Throughout the listing below, show every line in which "encore" occurs.

DATA START

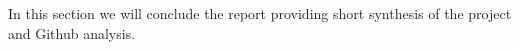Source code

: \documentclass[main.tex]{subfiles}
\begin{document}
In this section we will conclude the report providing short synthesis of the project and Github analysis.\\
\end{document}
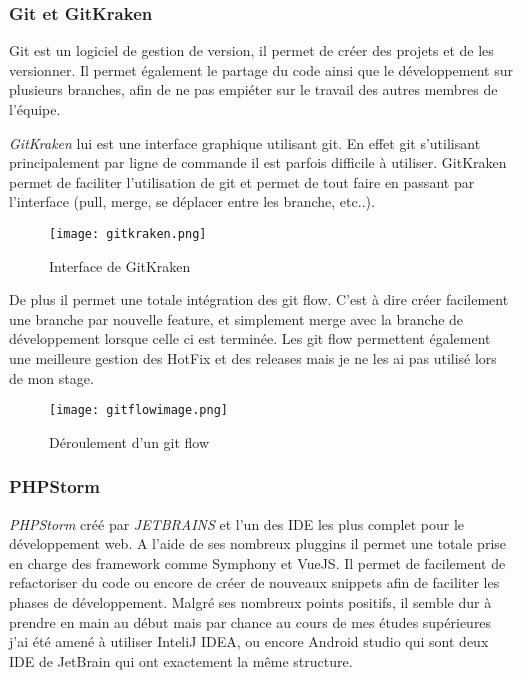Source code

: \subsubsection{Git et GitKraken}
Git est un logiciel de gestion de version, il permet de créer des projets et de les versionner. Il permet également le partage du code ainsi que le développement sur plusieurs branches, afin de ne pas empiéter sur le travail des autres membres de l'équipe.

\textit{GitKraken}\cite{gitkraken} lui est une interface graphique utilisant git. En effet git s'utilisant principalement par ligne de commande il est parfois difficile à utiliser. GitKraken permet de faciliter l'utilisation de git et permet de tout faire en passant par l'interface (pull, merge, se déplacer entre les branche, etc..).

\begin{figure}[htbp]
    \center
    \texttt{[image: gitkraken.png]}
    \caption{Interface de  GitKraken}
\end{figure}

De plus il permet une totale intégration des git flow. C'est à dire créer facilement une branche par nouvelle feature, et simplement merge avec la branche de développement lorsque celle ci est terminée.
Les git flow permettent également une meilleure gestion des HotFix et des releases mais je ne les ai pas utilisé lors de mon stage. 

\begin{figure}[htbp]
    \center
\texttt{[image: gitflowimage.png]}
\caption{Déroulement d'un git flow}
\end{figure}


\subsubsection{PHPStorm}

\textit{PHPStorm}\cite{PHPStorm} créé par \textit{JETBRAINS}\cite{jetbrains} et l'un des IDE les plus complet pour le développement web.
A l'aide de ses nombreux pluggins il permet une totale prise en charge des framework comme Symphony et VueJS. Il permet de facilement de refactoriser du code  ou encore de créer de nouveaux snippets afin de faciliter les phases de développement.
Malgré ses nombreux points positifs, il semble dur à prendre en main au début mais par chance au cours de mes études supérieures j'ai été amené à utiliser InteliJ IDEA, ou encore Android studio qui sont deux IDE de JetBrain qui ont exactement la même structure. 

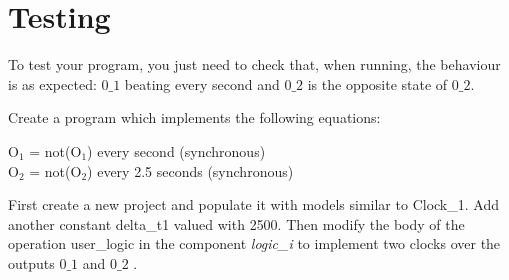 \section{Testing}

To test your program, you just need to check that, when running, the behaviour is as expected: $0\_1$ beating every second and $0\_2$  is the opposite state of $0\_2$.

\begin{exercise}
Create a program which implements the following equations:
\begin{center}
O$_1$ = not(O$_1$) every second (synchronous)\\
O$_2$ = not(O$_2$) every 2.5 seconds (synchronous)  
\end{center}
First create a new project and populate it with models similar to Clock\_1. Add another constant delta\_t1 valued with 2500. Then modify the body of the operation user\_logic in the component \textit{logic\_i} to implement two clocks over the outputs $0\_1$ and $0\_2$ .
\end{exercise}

DATA END
DATA START

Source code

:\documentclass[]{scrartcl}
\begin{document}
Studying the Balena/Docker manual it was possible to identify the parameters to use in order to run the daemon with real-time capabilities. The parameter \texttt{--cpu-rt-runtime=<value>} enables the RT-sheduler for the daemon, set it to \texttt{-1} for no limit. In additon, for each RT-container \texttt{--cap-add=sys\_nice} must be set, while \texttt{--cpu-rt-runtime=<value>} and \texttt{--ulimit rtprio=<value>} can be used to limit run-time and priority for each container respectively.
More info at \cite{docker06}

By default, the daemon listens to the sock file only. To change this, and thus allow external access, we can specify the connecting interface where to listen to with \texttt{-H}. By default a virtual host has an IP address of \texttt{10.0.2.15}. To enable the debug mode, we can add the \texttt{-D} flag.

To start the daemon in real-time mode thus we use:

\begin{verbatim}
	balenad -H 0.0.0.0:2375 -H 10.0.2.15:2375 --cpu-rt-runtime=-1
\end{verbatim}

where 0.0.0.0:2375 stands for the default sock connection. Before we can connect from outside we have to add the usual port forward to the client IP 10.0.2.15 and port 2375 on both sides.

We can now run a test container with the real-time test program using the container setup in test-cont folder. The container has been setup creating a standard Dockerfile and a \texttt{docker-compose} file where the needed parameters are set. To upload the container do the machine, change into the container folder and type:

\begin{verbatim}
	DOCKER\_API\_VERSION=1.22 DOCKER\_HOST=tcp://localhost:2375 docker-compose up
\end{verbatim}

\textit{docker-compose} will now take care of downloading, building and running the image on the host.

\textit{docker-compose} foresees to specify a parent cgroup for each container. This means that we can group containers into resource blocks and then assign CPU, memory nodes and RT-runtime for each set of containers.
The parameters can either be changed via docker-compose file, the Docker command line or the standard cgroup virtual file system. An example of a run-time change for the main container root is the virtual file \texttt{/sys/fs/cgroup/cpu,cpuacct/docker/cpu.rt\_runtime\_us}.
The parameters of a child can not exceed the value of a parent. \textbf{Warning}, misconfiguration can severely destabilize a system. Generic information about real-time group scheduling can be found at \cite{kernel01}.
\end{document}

DATA END
DATA START

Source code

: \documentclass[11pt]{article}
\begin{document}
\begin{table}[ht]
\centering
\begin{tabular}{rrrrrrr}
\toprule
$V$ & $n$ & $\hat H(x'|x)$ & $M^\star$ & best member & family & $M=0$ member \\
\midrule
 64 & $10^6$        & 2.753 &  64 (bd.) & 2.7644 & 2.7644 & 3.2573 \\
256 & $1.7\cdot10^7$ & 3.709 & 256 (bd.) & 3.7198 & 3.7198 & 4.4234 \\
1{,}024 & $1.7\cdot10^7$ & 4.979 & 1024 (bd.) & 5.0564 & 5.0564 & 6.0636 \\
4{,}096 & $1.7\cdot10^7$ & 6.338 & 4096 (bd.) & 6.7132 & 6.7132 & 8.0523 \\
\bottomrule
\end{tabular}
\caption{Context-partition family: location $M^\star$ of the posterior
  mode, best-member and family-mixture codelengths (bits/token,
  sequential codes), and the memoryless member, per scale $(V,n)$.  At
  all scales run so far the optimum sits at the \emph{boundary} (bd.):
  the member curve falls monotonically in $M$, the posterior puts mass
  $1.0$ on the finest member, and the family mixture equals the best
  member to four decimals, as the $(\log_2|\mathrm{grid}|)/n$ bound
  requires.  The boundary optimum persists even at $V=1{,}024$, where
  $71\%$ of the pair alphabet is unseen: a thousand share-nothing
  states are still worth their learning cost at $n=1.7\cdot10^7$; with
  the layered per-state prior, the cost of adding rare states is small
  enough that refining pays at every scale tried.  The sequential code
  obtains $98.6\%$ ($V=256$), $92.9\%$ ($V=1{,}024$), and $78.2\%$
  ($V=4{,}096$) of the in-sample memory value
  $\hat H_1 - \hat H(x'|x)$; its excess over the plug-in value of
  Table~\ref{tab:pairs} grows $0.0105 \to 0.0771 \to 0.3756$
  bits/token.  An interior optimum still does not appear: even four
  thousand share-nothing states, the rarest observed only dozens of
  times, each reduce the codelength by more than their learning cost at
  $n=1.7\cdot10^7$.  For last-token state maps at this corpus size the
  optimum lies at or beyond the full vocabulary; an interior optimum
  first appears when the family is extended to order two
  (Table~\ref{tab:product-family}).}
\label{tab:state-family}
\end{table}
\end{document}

DATA END

*OUTPUT FOR THIS EXERCISE*.
A l'aide de ses nombreux pluggins il permet une totale prise en charge des framework comme Symphony et VueJS. Il permet de facilement de refactoriser du code  ou encore de créer de nouveaux snippets afin de faciliter les phases de développement.
Malgré ses nombreux points positifs, il semble dur à prendre en main au début mais par chance au cours de mes études supérieures j'ai été amené à utiliser InteliJ IDEA, ou encore Android studio qui sont deux IDE de JetBrain qui ont exactement la même structure. 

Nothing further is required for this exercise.